Christopher Payne has spent much of the past few years photographing more than 20 of the mills that make up what’s left of America’s textile industry. Read the article and embrace the photographs from the NY Times.  I just read this article and am old enough to feel as though I am in mourning over the losses. http://www.nytimes.com/2014/01/12/magazine/fruits-of-the-loom.html    I find his photographs hauntingly beautiful juxtapositions. I am reminded that  textile production is toxic , but the results can be gorgeous.

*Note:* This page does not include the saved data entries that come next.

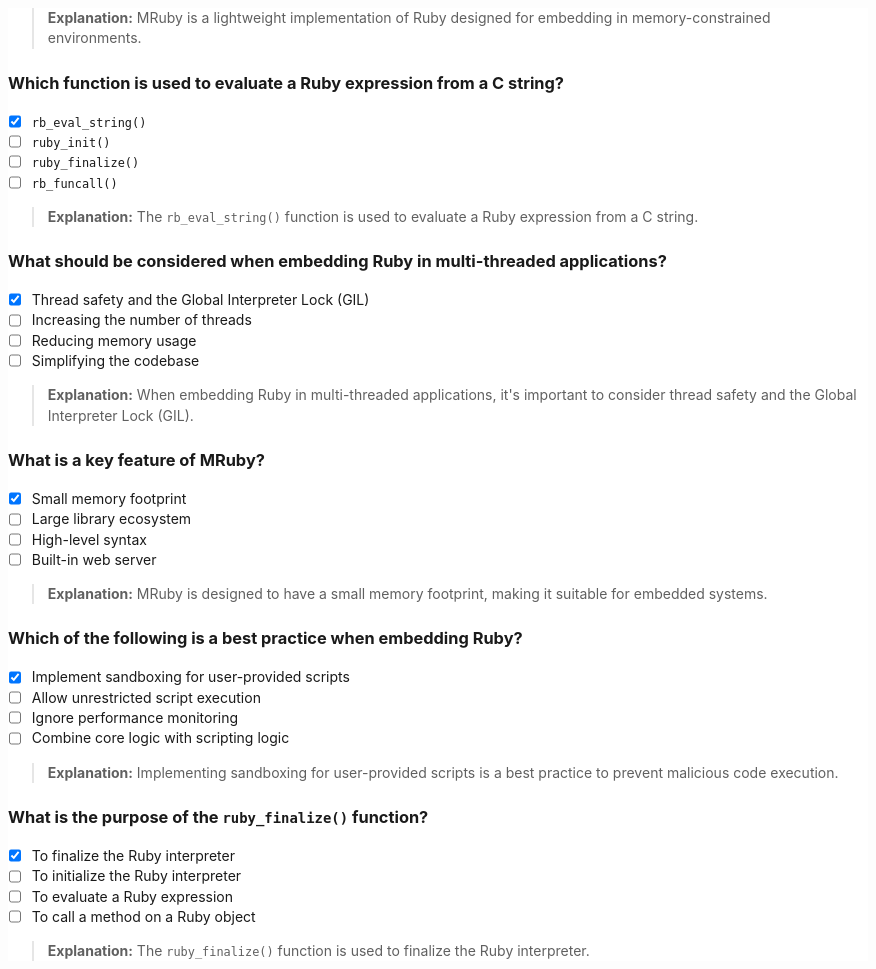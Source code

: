 > **Explanation:** MRuby is a lightweight implementation of Ruby designed for embedding in memory-constrained environments.

### Which function is used to evaluate a Ruby expression from a C string?

- [x] `rb_eval_string()`
- [ ] `ruby_init()`
- [ ] `ruby_finalize()`
- [ ] `rb_funcall()`

> **Explanation:** The `rb_eval_string()` function is used to evaluate a Ruby expression from a C string.

### What should be considered when embedding Ruby in multi-threaded applications?

- [x] Thread safety and the Global Interpreter Lock (GIL)
- [ ] Increasing the number of threads
- [ ] Reducing memory usage
- [ ] Simplifying the codebase

> **Explanation:** When embedding Ruby in multi-threaded applications, it's important to consider thread safety and the Global Interpreter Lock (GIL).

### What is a key feature of MRuby?

- [x] Small memory footprint
- [ ] Large library ecosystem
- [ ] High-level syntax
- [ ] Built-in web server

> **Explanation:** MRuby is designed to have a small memory footprint, making it suitable for embedded systems.

### Which of the following is a best practice when embedding Ruby?

- [x] Implement sandboxing for user-provided scripts
- [ ] Allow unrestricted script execution
- [ ] Ignore performance monitoring
- [ ] Combine core logic with scripting logic

> **Explanation:** Implementing sandboxing for user-provided scripts is a best practice to prevent malicious code execution.

### What is the purpose of the `ruby_finalize()` function?

- [x] To finalize the Ruby interpreter
- [ ] To initialize the Ruby interpreter
- [ ] To evaluate a Ruby expression
- [ ] To call a method on a Ruby object

> **Explanation:** The `ruby_finalize()` function is used to finalize the Ruby interpreter.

So much has changed since my entry into the textile industry in the mid 1980’s. MY first big girl job with Carter’s (baby clothing) and Baby Dior. We were headquartered just outside of Boston. The company was vertically integrated. Carter’s had its own spinning mills, weaving and knitting mills, printing and dye mills, apparel manufacturing facilities and even its own stores. My primary job was to buy greige goods, convert them to dyed and printed fabrics and to oversee the approval of colors and prints (strike-offs) at the mills. I trudged through rural towns after renting cars at the airport to get to mills in the Carolinas, Mississippi and Georgia.  Burlington and Milliken were HUGE . It was no big deal for me to approving a 100,000 yard roller screen print run and wait 12 hours in the Customer Room for the next strike-off. So much has changed.